▸ PROBLEM DESCRIPTION: Transcribe the tail of the listing: start at the line containing "Para \((\gamma,\delta,\rho,\xi)=(0.1,100,200,3.1)\), \(E_0\)" and stop after the last line, keeping every character as is and adding nothing.
>>>>>
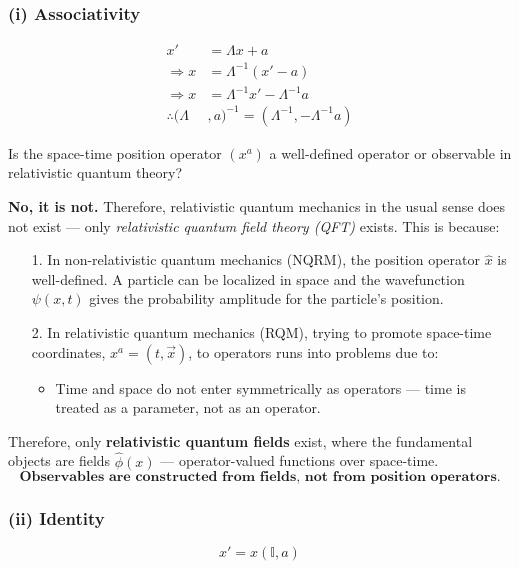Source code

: \documentclass[14pt]{article} %
\begin{document}
\subsubsection*{(i) Associativity}
\vspace{-0.7cm}
\begin{align*}
    x' &= \Lambda x + a \\
    \Rightarrow x &= \Lambda^{-1} (x' - a) \\
    \Rightarrow x &= \Lambda^{-1} x' -  \Lambda^{-1}a \\
    \therefore (\Lambda&, a)^{-1} = (\Lambda^{-1}, -\Lambda^{-1}a) \tag{4.1} \label{eq:4.1}
\end{align*}
\begin{tcolorbox}[ title=\textbf{Note:}]

Is the space-time position operator $(x^a)$ a well-defined operator or observable in relativistic quantum theory? 

\medskip

\noindent \textbf{No, it is not.} Therefore, relativistic quantum mechanics in the usual sense does not exist — only \textit{relativistic quantum field theory (QFT)} exists. This is because:

\begin{itemize}
    \item [1.] In non-relativistic quantum mechanics (NQRM), the position operator $\hat{x}$ is well-defined. A particle can be localized in space and the wavefunction $\psi(x,t)$ gives the probability amplitude for the particle's position.
    
    \item [2.] In relativistic quantum mechanics (RQM), trying to promote space-time coordinates, $x^a = (t, \vec{x})$, to operators runs into problems due to:    
    \begin{itemize}
        \item Time and space do not enter symmetrically as operators — time is treated as a parameter, not as an operator.
    \end{itemize}
\end{itemize}

\noindent Therefore, only \textbf{relativistic quantum fields} exist, where the fundamental objects are fields $\hat{\phi}(x)$ — operator-valued functions over space-time.
$$\textbf{Observables are constructed from fields, not from position operators.}$$
\end{tcolorbox}

\subsubsection*{(ii) Identity}
\vspace{-0.7cm}
\[
x' = x(\mathbb{I},a)
\]
\end{document}
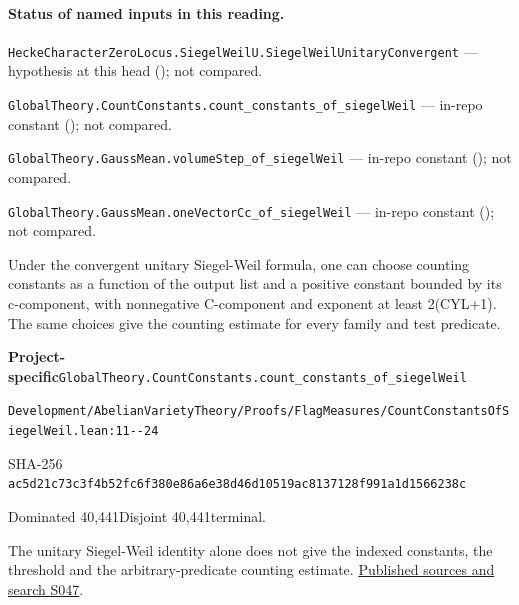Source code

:

\paragraph{Status of named inputs in this reading.}
\noindent\nolinkurl{HeckeCharacterZeroLocus.SiegelWeilU.SiegelWeilUnitaryConvergent} --- hypothesis at this head (); not compared.\par
\noindent\nolinkurl{GlobalTheory.CountConstants.count_constants_of_siegelWeil} --- in-repo constant (); not compared.\par
\noindent\nolinkurl{GlobalTheory.GaussMean.volumeStep_of_siegelWeil} --- in-repo constant (); not compared.\par
\noindent\nolinkurl{GlobalTheory.GaussMean.oneVectorCc_of_siegelWeil} --- in-repo constant (); not compared.\par

\begin{formalstatement}[D379]\label{decomp:D379}
Under the convergent unitary Siegel-Weil formula, one can choose counting constants as a function of the output list and a positive constant bounded by its c-component, with nonnegative C-component and exponent at least 2(CYL+1). The same choices give the counting estimate for every family and test predicate.
\end{formalstatement}
{\small\raggedright\noindent\textsf{\bfseries Project-specific}\quad \nolinkurl{GlobalTheory.CountConstants.count_constants_of_siegelWeil}\par\noindent \nolinkurl{Development/AbelianVarietyTheory/Proofs/FlagMeasures/CountConstantsOfSiegelWeil.lean:11--24}\par\noindent SHA-256 \nolinkurl{ac5d21c73c3f4b52fc6f380e86a6e38d46d10519ac8137128f991a1d1566238c}\par\noindent Dominated 40,441\quad Disjoint 40,441\quad terminal.\par}
The unitary Siegel-Weil identity alone does not give the indexed constants, the threshold and the arbitrary-predicate counting estimate.
\hyperref[lit:S047]{Published sources and search S047}.
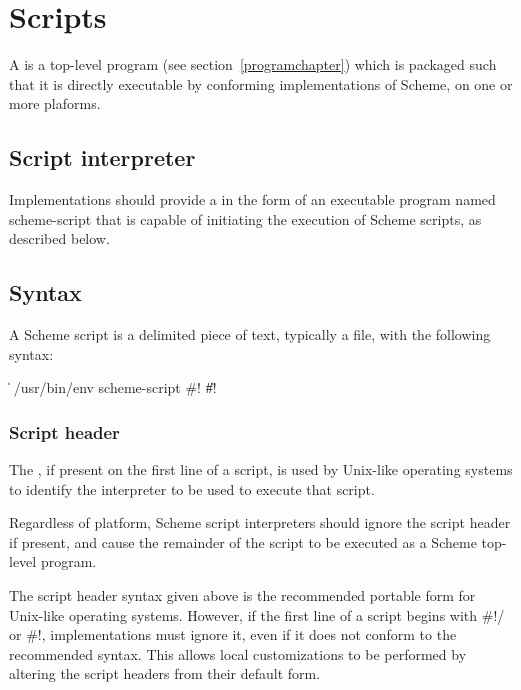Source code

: \chapter{Scripts}
\label{scriptappendix}

A  is a top-level program 
(see section~\ref{programchapter}) which is packaged such that 
it is directly executable by conforming implementations of Scheme, on 
one or more plaforms.

\section{Script interpreter}

Implementations should provide a  in 
the form of an executable program named {\cf scheme-script} that is 
capable of initiating the execution of Scheme scripts, as described 
below.

\section{Syntax}

A Scheme script is a delimited piece of text, typically a file, with 
the following syntax:

\begin{grammar}
 \:  
  \> \| 
 \:  /usr/bin/env  
  \> scheme-script 
 \: \#! \| \#! 
\end{grammar}

\subsection{Script header}

The , if present on the first line of a script,
is used by Unix-like operating systems to identify the interpreter to 
be used to execute that script.

Regardless of platform, Scheme script interpreters should ignore the  
script header if present, and cause the remainder of the script to be 
executed as a Scheme top-level program.

The script header syntax given above is the recommended portable 
form for Unix-like operating systems.  However, if the first line 
of a script begins with {\cf \#!/} or {\cf \#!}, 
implementations must ignore it, even if it does not conform to 
the recommended syntax.  This allows local customizations to be 
performed by altering the script headers from their default form.

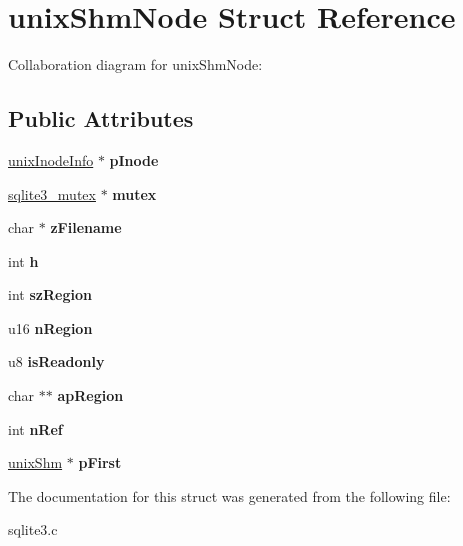 \hypertarget{structunixShmNode}{}\section{unix\+Shm\+Node Struct Reference}
\label{structunixShmNode}


Collaboration diagram for unix\+Shm\+Node\+:
\subsection*{Public Attributes}
\begin{DoxyCompactItemize}
\item 
\hyperlink{structunixInodeInfo}{unix\+Inode\+Info} $\ast$ {\bfseries p\+Inode}\hypertarget{structunixShmNode_ab6bc1cf84d65887a3395da6406843817}{}\label{structunixShmNode_ab6bc1cf84d65887a3395da6406843817}

\item 
\hyperlink{structsqlite3__mutex}{sqlite3\+\_\+mutex} $\ast$ {\bfseries mutex}\hypertarget{structunixShmNode_aa90850530f48fec6f2a872874f8ddf1f}{}\label{structunixShmNode_aa90850530f48fec6f2a872874f8ddf1f}

\item 
char $\ast$ {\bfseries z\+Filename}\hypertarget{structunixShmNode_a188c3bc5fcb4666ad0817ac093e7505d}{}\label{structunixShmNode_a188c3bc5fcb4666ad0817ac093e7505d}

\item 
int {\bfseries h}\hypertarget{structunixShmNode_a9cd93c8052eb47f257e2d752e8f1fdba}{}\label{structunixShmNode_a9cd93c8052eb47f257e2d752e8f1fdba}

\item 
int {\bfseries sz\+Region}\hypertarget{structunixShmNode_ae8126f9db70a758c2f340ec06869e02b}{}\label{structunixShmNode_ae8126f9db70a758c2f340ec06869e02b}

\item 
u16 {\bfseries n\+Region}\hypertarget{structunixShmNode_aaf1fceb640b3959424403885c0419a46}{}\label{structunixShmNode_aaf1fceb640b3959424403885c0419a46}

\item 
u8 {\bfseries is\+Readonly}\hypertarget{structunixShmNode_ad241b0a85f01110310cea91aa38fccb2}{}\label{structunixShmNode_ad241b0a85f01110310cea91aa38fccb2}

\item 
char $\ast$$\ast$ {\bfseries ap\+Region}\hypertarget{structunixShmNode_a8eff550f9b10a2de463e9874f84efc5e}{}\label{structunixShmNode_a8eff550f9b10a2de463e9874f84efc5e}

\item 
int {\bfseries n\+Ref}\hypertarget{structunixShmNode_a6d9f0c9dec3f6710cb09c90723a8284b}{}\label{structunixShmNode_a6d9f0c9dec3f6710cb09c90723a8284b}

\item 
\hyperlink{structunixShm}{unix\+Shm} $\ast$ {\bfseries p\+First}\hypertarget{structunixShmNode_a0ddd6c4625acf5994a60b0c368bc665e}{}\label{structunixShmNode_a0ddd6c4625acf5994a60b0c368bc665e}

\end{DoxyCompactItemize}


The documentation for this struct was generated from the following file\+:\begin{DoxyCompactItemize}
\item 
sqlite3.\+c\end{DoxyCompactItemize}
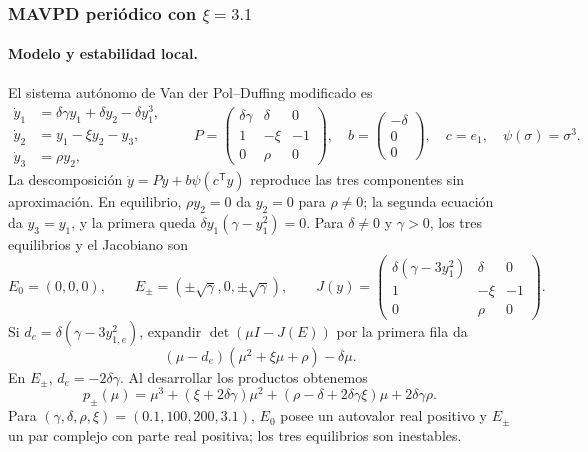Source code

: \subsubsection{MAVPD periódico con \texorpdfstring{\(\xi=3.1\)}{xi=3.1}}

\paragraph{Modelo y estabilidad local.}
El sistema autónomo de Van der Pol--Duffing modificado
\cite{matouk2023} es
\begin{equation}
 \begin{aligned}
  \dot y_1&=\delta\gamma y_1+\delta y_2-\delta y_1^3,\\
  \dot y_2&=y_1-\xi y_2-y_3,\\
  \dot y_3&=\rho y_2,
 \end{aligned}
 \qquad
 P=\begin{pmatrix}
 \delta\gamma&\delta&0\\1&-\xi&-1\\0&\rho&0
 \end{pmatrix},\quad
 b=\begin{pmatrix}-\delta\\0\\0\end{pmatrix},\quad
 c=e_1,\quad \psi(\sigma)=\sigma^3.
 \label{ncbench:eq:mavpd-lure}
\end{equation}
La descomposición \(\dot y=Py+b\psi(c^{\mathsf T}y)\) reproduce las tres
componentes sin aproximación. En equilibrio, \(\rho y_2=0\) da \(y_2=0\)
para \(\rho\ne0\); la segunda ecuación da \(y_3=y_1\), y la primera queda
\(\delta y_1(\gamma-y_1^2)=0\). Para \(\delta\ne0\) y \(\gamma>0\),
los tres equilibrios y el Jacobiano son
\begin{equation}
 E_0=(0,0,0),\qquad
 E_\pm=(\pm\sqrt{\gamma},0,\pm\sqrt{\gamma}),\qquad
 J(y)=\begin{pmatrix}
 \delta(\gamma-3y_1^2)&\delta&0\\
 1&-\xi&-1\\0&\rho&0
 \end{pmatrix}.
 \label{ncbench:eq:mavpd-equilibria-jacobian}
\end{equation}
Si \(d_e=\delta(\gamma-3y_{1,e}^2)\), expandir
\(\det(\mu I-J(E))\) por la primera fila da
\[
 (\mu-d_e)(\mu^2+\xi\mu+\rho)-\delta\mu.
\]
En \(E_\pm\), \(d_e=-2\delta\gamma\). Al desarrollar los productos
obtenemos
\begin{equation}
 p_\pm(\mu)=\mu^3+(\xi+2\delta\gamma)\mu^2
 +(\rho-\delta+2\delta\gamma\xi)\mu+2\delta\gamma\rho.
 \label{ncbench:eq:mavpd-local-polynomial}
\end{equation}
Para \((\gamma,\delta,\rho,\xi)=(0.1,100,200,3.1)\), \(E_0\) posee un
autovalor real positivo y \(E_\pm\) un par complejo con parte real positiva;
los tres equilibrios son inestables.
<<<<<
▸ RESULT OF THIS TASK:
Para \((\gamma,\delta,\rho,\xi)=(0.1,100,200,3.1)\), \(E_0\) posee un
autovalor real positivo y \(E_\pm\) un par complejo con parte real positiva;
los tres equilibrios son inestables.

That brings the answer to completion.